Exercise directions
Search the entries for the word "nuevos" and report each line that has it.

Provided information
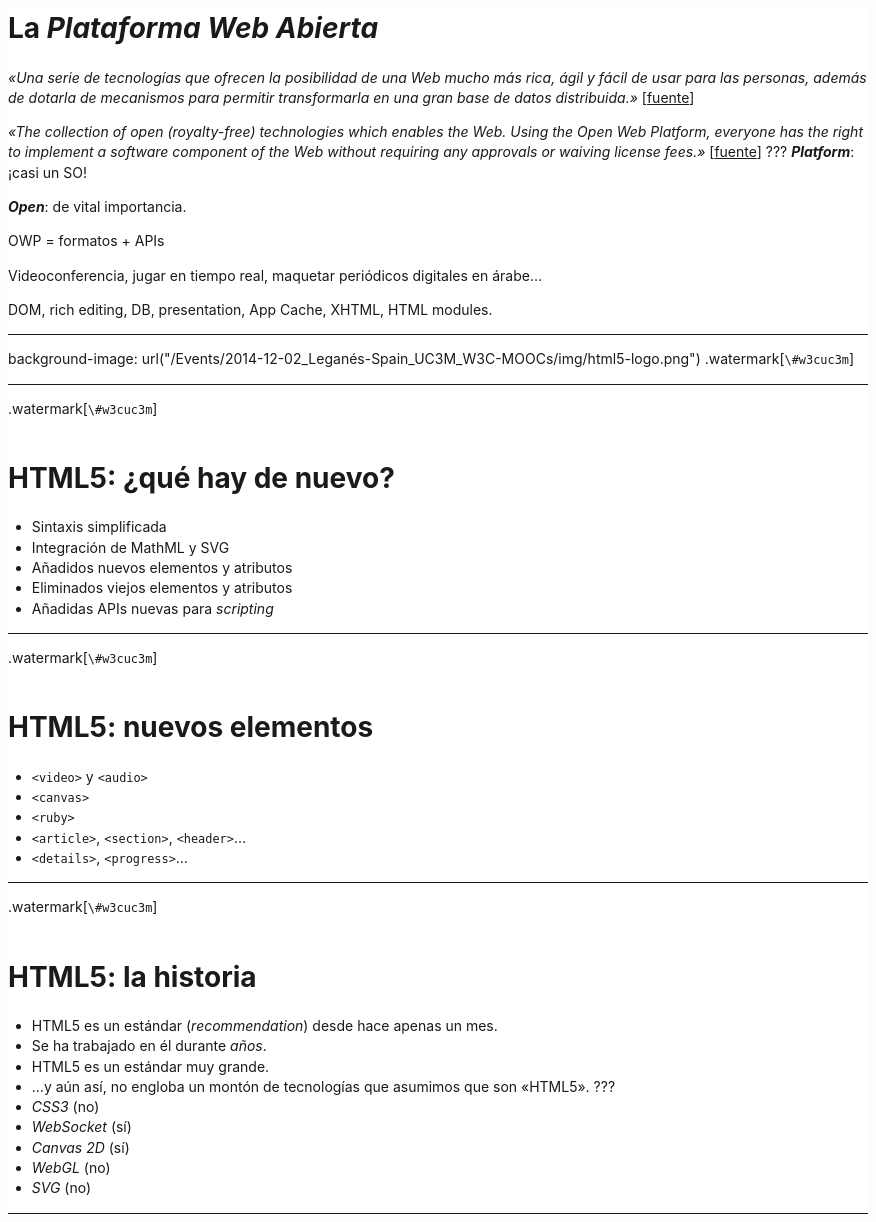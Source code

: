 # La *Plataforma Web Abierta*
*&laquo;Una serie de tecnologías que ofrecen la posibilidad de una Web mucho más rica, ágil y fácil de usar para las personas, además de dotarla de mecanismos para permitir transformarla en una gran base de datos distribuida.&raquo;* [[fuente](http://www.w3c.es/Eventos/2013/DiaW3C/)]

*&laquo;The collection of open (royalty-free) technologies which enables the Web. Using the Open Web Platform, everyone has the right to implement a software component of the Web without requiring any approvals or waiving license fees.&raquo;* [[fuente](https://www.w3.org/wiki/Open_Web_Platform)]
???
***Platform***: ¡casi un SO!

***Open***: de vital importancia.

OWP = formatos + APIs

Videoconferencia, jugar en tiempo real, maquetar periódicos digitales en árabe&hellip;

DOM, rich editing, DB, presentation, App Cache, XHTML, HTML modules.

---

background-image: url("/Events/2014-12-02_Leganés-Spain_UC3M_W3C-MOOCs/img/html5-logo.png")
.watermark[`\#w3cuc3m`]

---

.watermark[`\#w3cuc3m`]

# HTML5: ¿qué hay de nuevo?
* Sintaxis simplificada
* Integración de MathML y SVG
* Añadidos nuevos elementos y atributos
* Eliminados viejos elementos y atributos
* Añadidas APIs nuevas para *scripting*

---

.watermark[`\#w3cuc3m`]

# HTML5: nuevos elementos
* `<video>` y `<audio>`
* `<canvas>`
* `<ruby>`
* `<article>`, `<section>`, `<header>`&hellip;
* `<details>`, `<progress>`&hellip;

---

.watermark[`\#w3cuc3m`]

# HTML5: la historia
* HTML5 es un estándar (*recommendation*) desde hace apenas un mes.
* Se ha trabajado en él durante *años*.
* HTML5 es un estándar muy grande.
* &hellip;y aún así, no engloba un montón de tecnologías que asumimos que son &laquo;HTML5&raquo;.
???
* *CSS3* (no)
* *WebSocket* (sí)
* *Canvas 2D* (sí)
* *WebGL* (no)
* *SVG* (no)

---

Finished task
* Añadidos nuevos elementos y atributos
# HTML5: nuevos elementos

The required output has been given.